Additionally, the government has decided to calculate pension benefits based on the average earnings of the 24 months leading up to an employee's retirement, The News International reported.

A proposal had been made to grant employees a gross pension based on 70 per cent of the average pensionable emoluments earned during the last 36 months of service before retirement. Currently, the gross pension is calculated based on the last 30 years of salary.

However, this formula has now been revised, and pension benefits will be calculated based on the average salary of the 24 months preceding retirement. This decision was taken by the federal government, acknowledging that pension reforms are urgently needed due to the rapidly increasing pension liabilities.

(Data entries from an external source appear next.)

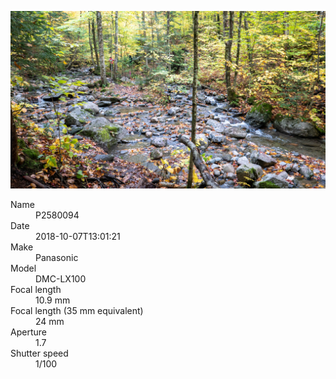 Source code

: [![P2580094](/photos/hd/P2580094.jpg)](/photos/full/P2580094.jpg?raw=true)

<dl>
  <dt>Name</dt>
  <dd>P2580094</dd>
  <dt>Date</dt>
  <dd>2018-10-07T13:01:21</dd>
  <dt>Make</dt>
  <dd>Panasonic</dd>
  <dt>Model</dt>
  <dd>DMC-LX100</dd>
  <dt>Focal length</dt>
  <dd>10.9 mm</dd>
  <dt>Focal length (35 mm equivalent)</dt>
  <dd>24 mm</dd>
  <dt>Aperture</dt>
  <dd>1.7</dd>
  <dt>Shutter speed</dt>
  <dd>1/100</dd>
</dl>
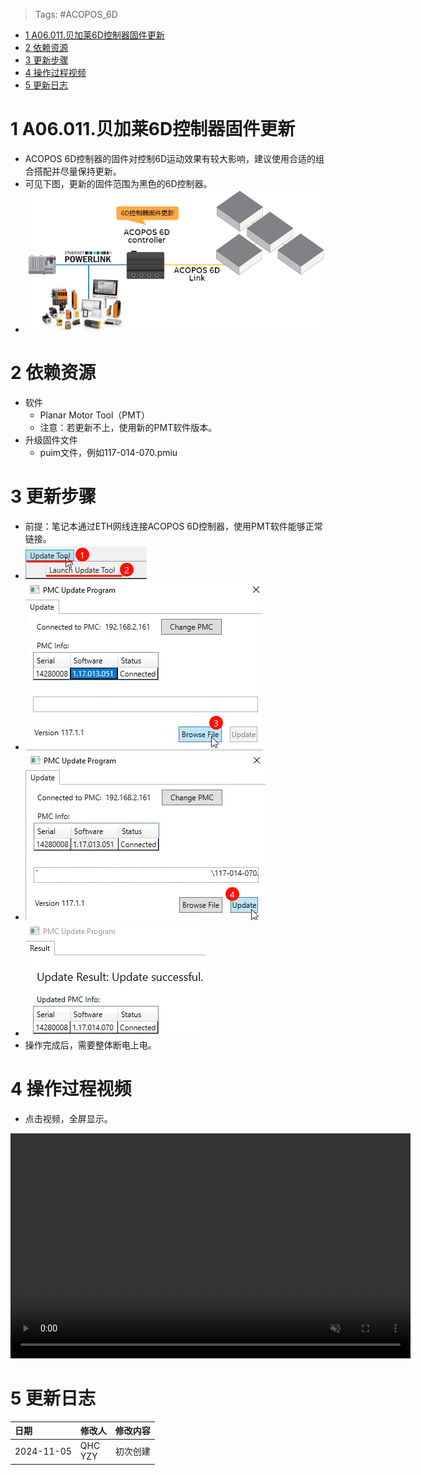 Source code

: > Tags: #ACOPOS_6D

- [1 A06.011.贝加莱6D控制器固件更新](#_1-a06011%E8%B4%9D%E5%8A%A0%E8%8E%B16d%E6%8E%A7%E5%88%B6%E5%99%A8%E5%9B%BA%E4%BB%B6%E6%9B%B4%E6%96%B0)
- [2 依赖资源](#_2-%E4%BE%9D%E8%B5%96%E8%B5%84%E6%BA%90)
- [3 更新步骤](#_3-%E6%9B%B4%E6%96%B0%E6%AD%A5%E9%AA%A4)
- [4 操作过程视频](#_4-%E6%93%8D%E4%BD%9C%E8%BF%87%E7%A8%8B%E8%A7%86%E9%A2%91)
- [5 更新日志](#_5-%E6%9B%B4%E6%96%B0%E6%97%A5%E5%BF%97)

# 1 A06.011.贝加莱6D控制器固件更新

- ACOPOS 6D控制器的固件对控制6D运动效果有较大影响，建议使用合适的组合搭配并尽量保持更新。
- 可见下图，更新的固件范围为黑色的6D控制器。
- ![](FILES/0116D控制器固件更新/image-20241105112857376.png)

# 2 依赖资源

- 软件
    - Planar Motor Tool（PMT）
    - 注意：若更新不上，使用新的PMT软件版本。
- 升级固件文件
    - puim文件，例如117-014-070.pmiu

# 3 更新步骤

- 前提：笔记本通过ETH网线连接ACOPOS 6D控制器，使用PMT软件能够正常链接。
- ![](FILES/0116D控制器固件更新/image-20241105124622802.png)
- ![](FILES/0116D控制器固件更新/image-20241105124721178.png)
- ![](FILES/0116D控制器固件更新/image-20241105124815143.png)
- ![](FILES/0116D控制器固件更新/image-20241105124843527.png)
- 操作完成后，需要整体断电上电。

# 4 操作过程视频

- 点击视频，全屏显示。

<video muted autoplay="autoplay" loop="loop" width="640" height="360" controls>
  <source src="/A06_产品_柔性传输系统/FILES/0116D控制器固件更新/2024-11-04-Update-PMC.mp4" type="video/mp4">
  Your browser does not support the video tag.
</video>

# 5 更新日志

| 日期         | 修改人        | 修改内容 |
| :--------- | :--------- | :--- |
| 2024-11-05 | QHC<br>YZY | 初次创建 |
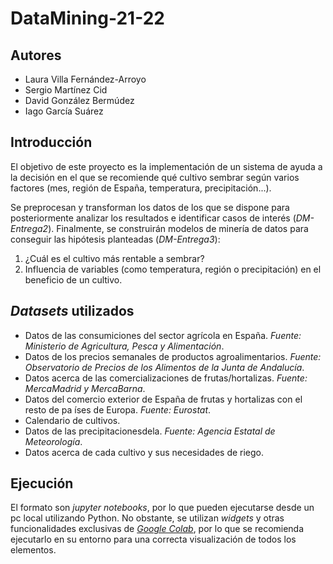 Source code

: # DataMining-21-22
## Autores
- Laura Villa Fernández-Arroyo
- Sergio Martínez Cid
- David González Bermúdez
- Iago García Suárez

## Introducción
El objetivo de este proyecto  es la implementación de un sistema de ayuda a la decisión en el que se recomiende qué cultivo sembrar según varios factores (mes, región de España, temperatura, precipitación...).  

Se preprocesan y transforman los datos de los que se dispone para posteriormente analizar los resultados e identificar casos de interés (*DM-Entrega2*). Finalmente, se construirán modelos de minería de datos para conseguir las hipótesis planteadas (*DM-Entrega3*):
1. ¿Cuál es el cultivo más rentable a sembrar?
2. Influencia de variables (como temperatura, región o precipitación) en el beneficio de un cultivo.

## *Datasets* utilizados
- Datos de las consumiciones del sector agrícola en España. *Fuente: Ministerio de Agricultura, Pesca y Alimentación*.
- Datos de los precios semanales de productos agroalimentarios. *Fuente: Observatorio de Precios de los Alimentos de la Junta de Andalucía*.
- Datos acerca de las comercializaciones de frutas/hortalizas. *Fuente: MercaMadrid y MercaBarna*.
- Datos del comercio exterior de España de frutas y hortalizas con  el  resto  de  pa ́ıses  de  Europa. *Fuente: Eurostat*.
- Calendario de cultivos. 
- Datos de las precipitacionesdela. *Fuente: Agencia Estatal de Meteorología*.
- Datos acerca de cada cultivo y sus necesidades de riego.

## Ejecución
El formato son *jupyter notebooks*, por lo que pueden ejecutarse desde un pc local utilizando Python. No obstante, se utilizan *widgets* y otras funcionalidades exclusivas de [*Google Colab*](https://colab.research.google.com/), por lo que se recomienda ejecutarlo en su entorno para una correcta visualización de todos los elementos.
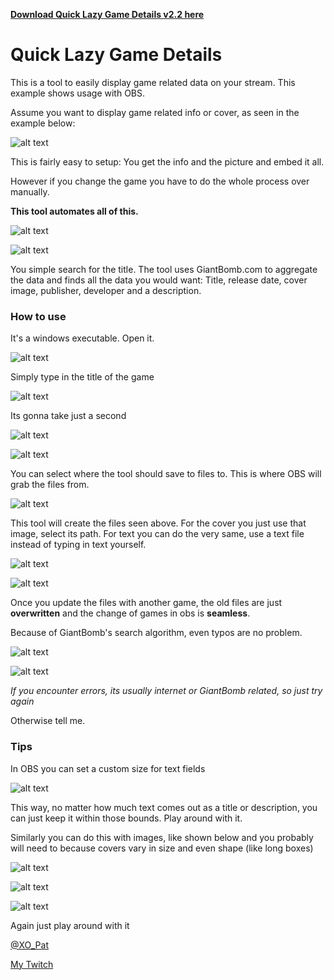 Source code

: **[Download Quick Lazy Game Details v2.2 here](https://github.com/PatrikSchulze/Quick_Lazy_Game_Details/raw/master/QuickLazyGameDetails.exe "Download Quick Lazy Game Details v2.2 here")**



# Quick Lazy Game Details

This is a tool to easily display game related data on your stream. This example shows usage with OBS.

Assume you want to display game related info or cover, as seen in the example below:


![alt text](https://github.com/PatrikSchulze/Quick_Lazy_Game_Details/blob/master/1.jpg "Easy app")


This is fairly easy to setup: You get the info and the picture and embed it all.

However if you change the game you have to do the whole process over manually.

**This tool automates all of this.**


![alt text](https://github.com/PatrikSchulze/Quick_Lazy_Game_Details/blob/master/overview.jpg "The App")


![alt text](https://github.com/PatrikSchulze/Quick_Lazy_Game_Details/blob/master/2.jpg "Automation")


You simple search for the title. The tool uses GiantBomb.com to aggregate the data and finds all the data you would want:
Title, release date, cover image, publisher, developer and a description.



### How to use

It's a windows executable. Open it. 


![alt text](https://github.com/PatrikSchulze/Quick_Lazy_Game_Details/blob/master/exeicon.jpg "Open the app")


Simply type in the title of the game


![alt text](https://github.com/PatrikSchulze/Quick_Lazy_Game_Details/blob/master/searchfield.jpg "Type in your title")


Its gonna take just a second


![alt text](https://github.com/PatrikSchulze/Quick_Lazy_Game_Details/blob/master/findinggames.jpg "Wait")


![alt text](https://github.com/PatrikSchulze/Quick_Lazy_Game_Details/blob/master/update-files.jpg "Click this")


You can select where the tool should save to files to. This is where OBS will grab the files from.


![alt text](https://github.com/PatrikSchulze/Quick_Lazy_Game_Details/blob/master/files.jpg "Exported files")


This tool will create the files seen above.
For the cover you just use that image, select its path.
For text you can do the very same, use a text file instead of typing in text yourself.


![alt text](https://github.com/PatrikSchulze/Quick_Lazy_Game_Details/blob/master/obs_textfield-details.jpg "Embed text files")


![alt text](https://github.com/PatrikSchulze/Quick_Lazy_Game_Details/blob/master/obs_filepaths.jpg "Embed text files")


Once you update the files with another game, the old files are just **overwritten** and the change of games in obs is **seamless**.

Because of GiantBomb's search algorithm, even typos are no problem.


![alt text](https://github.com/PatrikSchulze/Quick_Lazy_Game_Details/blob/master/typo.jpg "Typos")


![alt text](https://static-cdn.jtvnw.net/emoticons/v1/88/1.0 "PogChamp")



_If you encounter errors, its usually internet or GiantBomb related, so just try again_

Otherwise tell me.


### Tips

In OBS you can set a custom size for text fields


![alt text](https://github.com/PatrikSchulze/Quick_Lazy_Game_Details/blob/master/obs_textSize.jpg "Custom text area size")


This way, no matter how much text comes out as a title or description, you can just keep it within those bounds. Play around with it.

Similarly you can do this with images, like shown below and you probably will need to because covers vary in size and even shape (like long boxes)


![alt text](https://github.com/PatrikSchulze/Quick_Lazy_Game_Details/blob/master/obs_image_stretch0.jpg "Image sizes")


![alt text](https://github.com/PatrikSchulze/Quick_Lazy_Game_Details/blob/master/obs_image_stretch.jpg "Image sizes")


![alt text](https://github.com/PatrikSchulze/Quick_Lazy_Game_Details/blob/master/obs_image_stretch2.jpg "Image sizes")


Again just play around with it




[@XO_Pat](https://twitter.com/XO_Pat)


[My Twitch](https://www.twitch.tv/khaos_cero)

A senior official informed The News on Wednesday night that these reforms are essential as future obligations are rising, similar to the growing debt burden. The combined pension liabilities of the Centre and the four provinces are estimated to be between PKR 40 to 45 trillion, considering the current size of the public sector.

The Regulation Wing of the Ministry of Finance released various notifications stating that, following the recommendations of the Pay and Pension Commission-2020, it has been decided that, in cases where an individual is eligible for multiple pensions, they will only be allowed to choose one pension to receive, under the condition that an in-service federal government employee who becomes entitled to a pension will not be eligible to receive the pension while still in service.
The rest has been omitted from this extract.